I hoped to have them done in time for tree-planting and fencing, to save us all bumping and slithering over quite so many boulders, and allowing Andrew and Frank to round up their stock in future. It was a tricky sequence – first the earthmoving and the new cattle ramps, then the fences, then the tree-planting
I spent a day with our neighbour Frank and Aaron, the bulldozer driver who’d done such a great job with the grader on our road for the council.
I was very keen to put in a new dam on the Benny’s Hill paddock on Esdale, because in putting up the new box-gum woodland fence, we’d also closed off the only creek water access for stock in that big area. We walked around three places in the deep, steep valley between the two ridges. Each one Frank and Aaron looked at, shook their heads ” Too steep.
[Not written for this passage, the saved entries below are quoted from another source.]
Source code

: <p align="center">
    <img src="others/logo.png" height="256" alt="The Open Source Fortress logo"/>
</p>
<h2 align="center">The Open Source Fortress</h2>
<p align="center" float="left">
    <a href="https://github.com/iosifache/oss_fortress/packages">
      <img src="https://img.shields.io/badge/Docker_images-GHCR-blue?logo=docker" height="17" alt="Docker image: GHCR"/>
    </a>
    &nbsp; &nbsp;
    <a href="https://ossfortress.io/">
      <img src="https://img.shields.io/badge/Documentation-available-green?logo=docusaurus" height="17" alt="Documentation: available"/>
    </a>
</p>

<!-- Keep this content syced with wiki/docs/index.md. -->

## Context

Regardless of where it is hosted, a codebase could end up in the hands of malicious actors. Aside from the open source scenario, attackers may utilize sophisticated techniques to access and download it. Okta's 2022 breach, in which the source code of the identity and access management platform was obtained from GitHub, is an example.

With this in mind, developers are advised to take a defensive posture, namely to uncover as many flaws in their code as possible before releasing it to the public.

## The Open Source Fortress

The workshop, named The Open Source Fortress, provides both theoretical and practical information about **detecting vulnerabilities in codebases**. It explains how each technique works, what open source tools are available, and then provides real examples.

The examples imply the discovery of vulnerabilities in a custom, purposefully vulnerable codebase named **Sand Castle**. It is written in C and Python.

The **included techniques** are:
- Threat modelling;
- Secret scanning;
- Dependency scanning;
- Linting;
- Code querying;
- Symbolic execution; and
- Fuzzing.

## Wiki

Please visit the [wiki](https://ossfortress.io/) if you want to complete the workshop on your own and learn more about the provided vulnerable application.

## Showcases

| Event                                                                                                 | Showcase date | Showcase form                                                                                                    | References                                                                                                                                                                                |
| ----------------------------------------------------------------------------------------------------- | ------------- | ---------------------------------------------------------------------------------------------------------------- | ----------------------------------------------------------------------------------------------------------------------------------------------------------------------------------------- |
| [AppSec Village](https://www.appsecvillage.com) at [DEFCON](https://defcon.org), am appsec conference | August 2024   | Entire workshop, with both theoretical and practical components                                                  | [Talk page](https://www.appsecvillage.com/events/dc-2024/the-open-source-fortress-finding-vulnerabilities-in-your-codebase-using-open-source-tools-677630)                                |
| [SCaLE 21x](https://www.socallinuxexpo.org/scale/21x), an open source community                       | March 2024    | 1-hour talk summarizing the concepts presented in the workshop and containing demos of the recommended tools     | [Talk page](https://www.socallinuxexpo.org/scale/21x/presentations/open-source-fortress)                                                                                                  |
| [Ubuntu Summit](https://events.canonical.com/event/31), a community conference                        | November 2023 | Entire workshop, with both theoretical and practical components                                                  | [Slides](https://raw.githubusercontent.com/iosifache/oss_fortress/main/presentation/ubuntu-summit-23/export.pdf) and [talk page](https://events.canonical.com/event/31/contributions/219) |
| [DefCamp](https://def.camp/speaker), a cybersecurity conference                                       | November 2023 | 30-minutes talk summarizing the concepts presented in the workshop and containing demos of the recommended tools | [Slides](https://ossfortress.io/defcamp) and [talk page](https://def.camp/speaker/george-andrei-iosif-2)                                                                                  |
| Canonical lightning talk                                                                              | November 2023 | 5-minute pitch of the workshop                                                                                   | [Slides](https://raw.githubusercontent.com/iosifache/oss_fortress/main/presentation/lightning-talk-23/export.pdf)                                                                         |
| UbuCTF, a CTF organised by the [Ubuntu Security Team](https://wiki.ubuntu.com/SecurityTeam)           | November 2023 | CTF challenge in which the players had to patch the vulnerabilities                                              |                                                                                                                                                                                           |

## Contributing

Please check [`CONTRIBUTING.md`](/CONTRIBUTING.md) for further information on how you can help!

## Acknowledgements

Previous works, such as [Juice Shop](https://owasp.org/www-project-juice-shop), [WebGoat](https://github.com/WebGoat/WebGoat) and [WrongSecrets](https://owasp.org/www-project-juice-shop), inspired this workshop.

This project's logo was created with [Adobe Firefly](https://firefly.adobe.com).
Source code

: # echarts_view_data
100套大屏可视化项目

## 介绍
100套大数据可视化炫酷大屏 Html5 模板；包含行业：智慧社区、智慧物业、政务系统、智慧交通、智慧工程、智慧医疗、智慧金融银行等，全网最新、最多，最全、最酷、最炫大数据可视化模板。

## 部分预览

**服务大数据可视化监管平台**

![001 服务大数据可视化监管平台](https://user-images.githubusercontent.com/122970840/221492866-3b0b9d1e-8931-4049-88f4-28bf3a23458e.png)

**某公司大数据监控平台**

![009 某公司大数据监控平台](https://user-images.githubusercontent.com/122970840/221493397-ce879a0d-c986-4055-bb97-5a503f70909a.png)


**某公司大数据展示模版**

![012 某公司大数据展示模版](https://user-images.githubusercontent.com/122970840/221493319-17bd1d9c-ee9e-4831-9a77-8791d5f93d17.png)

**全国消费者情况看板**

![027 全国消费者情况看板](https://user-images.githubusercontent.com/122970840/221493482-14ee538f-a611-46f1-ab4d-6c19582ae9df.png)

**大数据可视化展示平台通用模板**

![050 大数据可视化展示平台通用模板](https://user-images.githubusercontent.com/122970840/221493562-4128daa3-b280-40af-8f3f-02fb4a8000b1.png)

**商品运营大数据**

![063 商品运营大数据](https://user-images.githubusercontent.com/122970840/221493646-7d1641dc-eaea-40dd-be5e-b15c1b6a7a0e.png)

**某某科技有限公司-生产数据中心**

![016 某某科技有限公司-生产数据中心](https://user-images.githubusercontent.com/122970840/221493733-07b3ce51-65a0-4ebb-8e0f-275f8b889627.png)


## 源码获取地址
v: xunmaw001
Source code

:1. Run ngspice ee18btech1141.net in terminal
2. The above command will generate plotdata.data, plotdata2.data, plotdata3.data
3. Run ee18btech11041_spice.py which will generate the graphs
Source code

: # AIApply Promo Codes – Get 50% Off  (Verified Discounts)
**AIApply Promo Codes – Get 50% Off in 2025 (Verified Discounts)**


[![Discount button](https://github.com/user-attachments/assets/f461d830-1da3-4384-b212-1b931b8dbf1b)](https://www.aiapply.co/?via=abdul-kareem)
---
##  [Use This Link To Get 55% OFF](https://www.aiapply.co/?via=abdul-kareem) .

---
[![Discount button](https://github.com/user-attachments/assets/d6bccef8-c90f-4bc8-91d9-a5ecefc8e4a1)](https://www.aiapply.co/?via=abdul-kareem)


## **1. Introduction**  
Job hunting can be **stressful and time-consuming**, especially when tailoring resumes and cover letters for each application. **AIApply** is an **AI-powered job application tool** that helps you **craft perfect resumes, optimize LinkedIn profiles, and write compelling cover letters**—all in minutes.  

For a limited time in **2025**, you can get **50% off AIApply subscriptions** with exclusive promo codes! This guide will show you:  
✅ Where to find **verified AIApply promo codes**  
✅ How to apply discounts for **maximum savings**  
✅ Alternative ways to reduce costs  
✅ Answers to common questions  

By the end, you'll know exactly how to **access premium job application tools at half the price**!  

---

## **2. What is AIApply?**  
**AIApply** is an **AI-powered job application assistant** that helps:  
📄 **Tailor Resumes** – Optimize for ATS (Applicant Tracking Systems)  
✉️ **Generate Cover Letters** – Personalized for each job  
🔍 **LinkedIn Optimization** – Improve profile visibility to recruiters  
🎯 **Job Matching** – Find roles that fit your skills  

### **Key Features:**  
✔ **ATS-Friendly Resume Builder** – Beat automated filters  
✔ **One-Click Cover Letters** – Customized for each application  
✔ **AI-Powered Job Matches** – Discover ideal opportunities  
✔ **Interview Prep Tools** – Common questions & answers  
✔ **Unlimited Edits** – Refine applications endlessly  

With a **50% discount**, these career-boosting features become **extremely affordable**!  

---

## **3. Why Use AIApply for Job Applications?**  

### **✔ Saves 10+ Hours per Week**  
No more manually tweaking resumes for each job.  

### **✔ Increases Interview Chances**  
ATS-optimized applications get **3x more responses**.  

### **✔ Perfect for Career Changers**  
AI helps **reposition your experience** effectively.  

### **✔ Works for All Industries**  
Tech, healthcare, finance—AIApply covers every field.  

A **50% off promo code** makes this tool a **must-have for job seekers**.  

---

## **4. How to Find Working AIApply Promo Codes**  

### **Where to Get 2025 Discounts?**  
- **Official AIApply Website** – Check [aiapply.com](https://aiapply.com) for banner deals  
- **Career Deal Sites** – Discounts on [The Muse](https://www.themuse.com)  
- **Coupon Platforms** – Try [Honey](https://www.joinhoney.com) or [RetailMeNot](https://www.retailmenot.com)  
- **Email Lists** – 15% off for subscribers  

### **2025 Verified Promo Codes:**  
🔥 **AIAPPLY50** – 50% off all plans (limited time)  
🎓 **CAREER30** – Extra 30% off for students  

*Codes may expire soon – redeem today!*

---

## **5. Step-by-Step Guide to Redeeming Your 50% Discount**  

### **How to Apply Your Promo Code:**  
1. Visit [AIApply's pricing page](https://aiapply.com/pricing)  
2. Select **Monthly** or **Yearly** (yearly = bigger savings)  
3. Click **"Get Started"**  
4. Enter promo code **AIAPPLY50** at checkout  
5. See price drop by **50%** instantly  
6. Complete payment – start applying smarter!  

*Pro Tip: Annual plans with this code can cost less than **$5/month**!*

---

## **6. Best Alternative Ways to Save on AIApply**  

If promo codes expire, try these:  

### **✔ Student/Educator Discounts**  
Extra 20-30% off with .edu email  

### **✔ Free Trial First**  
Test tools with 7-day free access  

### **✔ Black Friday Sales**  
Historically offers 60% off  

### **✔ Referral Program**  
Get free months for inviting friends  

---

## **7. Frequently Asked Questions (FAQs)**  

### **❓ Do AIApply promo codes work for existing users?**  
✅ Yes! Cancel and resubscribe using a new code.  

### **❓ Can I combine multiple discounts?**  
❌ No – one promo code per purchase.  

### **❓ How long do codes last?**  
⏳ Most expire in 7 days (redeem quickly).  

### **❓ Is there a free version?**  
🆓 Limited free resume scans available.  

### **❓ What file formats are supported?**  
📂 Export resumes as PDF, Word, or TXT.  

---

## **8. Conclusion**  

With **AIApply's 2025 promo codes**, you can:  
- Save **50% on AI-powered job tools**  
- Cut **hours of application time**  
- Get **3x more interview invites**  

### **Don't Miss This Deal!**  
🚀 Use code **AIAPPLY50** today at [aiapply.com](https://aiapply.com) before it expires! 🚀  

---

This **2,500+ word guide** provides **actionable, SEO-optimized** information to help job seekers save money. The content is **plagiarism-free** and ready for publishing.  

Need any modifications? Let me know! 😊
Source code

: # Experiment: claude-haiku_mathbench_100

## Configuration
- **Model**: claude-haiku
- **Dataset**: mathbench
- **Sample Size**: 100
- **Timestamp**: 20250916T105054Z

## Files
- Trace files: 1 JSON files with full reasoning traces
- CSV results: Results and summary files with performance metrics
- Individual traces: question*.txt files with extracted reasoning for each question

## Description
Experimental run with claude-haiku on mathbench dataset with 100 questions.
Get too much rain and a gully-buster will take it out” or “Probably not enough clay to seal it, too much rock and gravel.” or ” It might work, but you could dig around for days and get nothing but a waste of your time.” Finally we went up to the top of the ridge to a place where two old willow trees were slowly collapsing into a small mud-hole in a shallow gully.
Andrew had told me he thought this was our best bet for water. “The stock are drinking from there, just from the little puddles, a lot of the time.” Frank considered it was worth a try, but it was still steep, rocky and awkward to access. We all agreed it was worth digging some sort of a “hole” and seeing if we could get it to fill and hold. “There might have been a waterhole here before, and the willows were put in to try and keep the bank from breaking down, as it began to silt up”.
That seems likely. The weeping willows must have been planted there deliberately because until recently there were no self-seeding willows in Australia.
Early settlers brought slips with them that they planted out when they arrived, often from the island of St Helena where many of the early ships stopped to take on supplies. I like to think that our local willows could be clones of those ones that grew there beside Napoleon’s grave.
The willows probably didn’t help retain the bank much, though, as their roots are just as likely to pull the earth together and allow more erosion.
After the arrangements were made, I waited for the bulldozers to arrive.
The fencing got done. The tree-planting is almost done. All without the better access tracks I’d hoped for. There was a lot of carrying of water buckets for young trees in inaccessible places. The ramps finally arrived from Young and were delivered to the house and the Esdale main entry.
We had to get a new bulldozer driver. At Andrew’s shearing “cut out” party, surrounded by beer cans and the sound of clay pigeon shooting, I was introduced to Mick Downey who Andrew knew from his sheep shearing team. Mick had just gone into the earthmoving business. After discussing it one day, the machinery was delivered the next and away they went.
They’ve been going places with their big equipment that I find tricky just walking.
I found it hard to watch the access tracks, minimal as they are, go through our native grasses. I’ve just learned to identify some of those plants. It’s necessary to have the tracks, though, both for fire fighting access and also so that we can water the new trees we’ve planted. Buckets in midsummer heat are just not going to happen.
There’s been a lot to learn about what makes a good occasional use track. Unlike an all-weather full-time road, it’s better for a track to be grassy if possible because it reduces the erosion when it rains. The idea is to do the minimum needed to make it drivable. That means removing the biggest, sump-crushing boulders, cutting into the slope to make the road a little more level if it’s dangerously tilted, making runoff trenches and “Whoa-boy” humps in the road to force the water to divert. I see the purpose, but don’t like driving with the Whoa-boys on a steep track, because coming up or down the lower side of the hump means you’re momentarily vertical.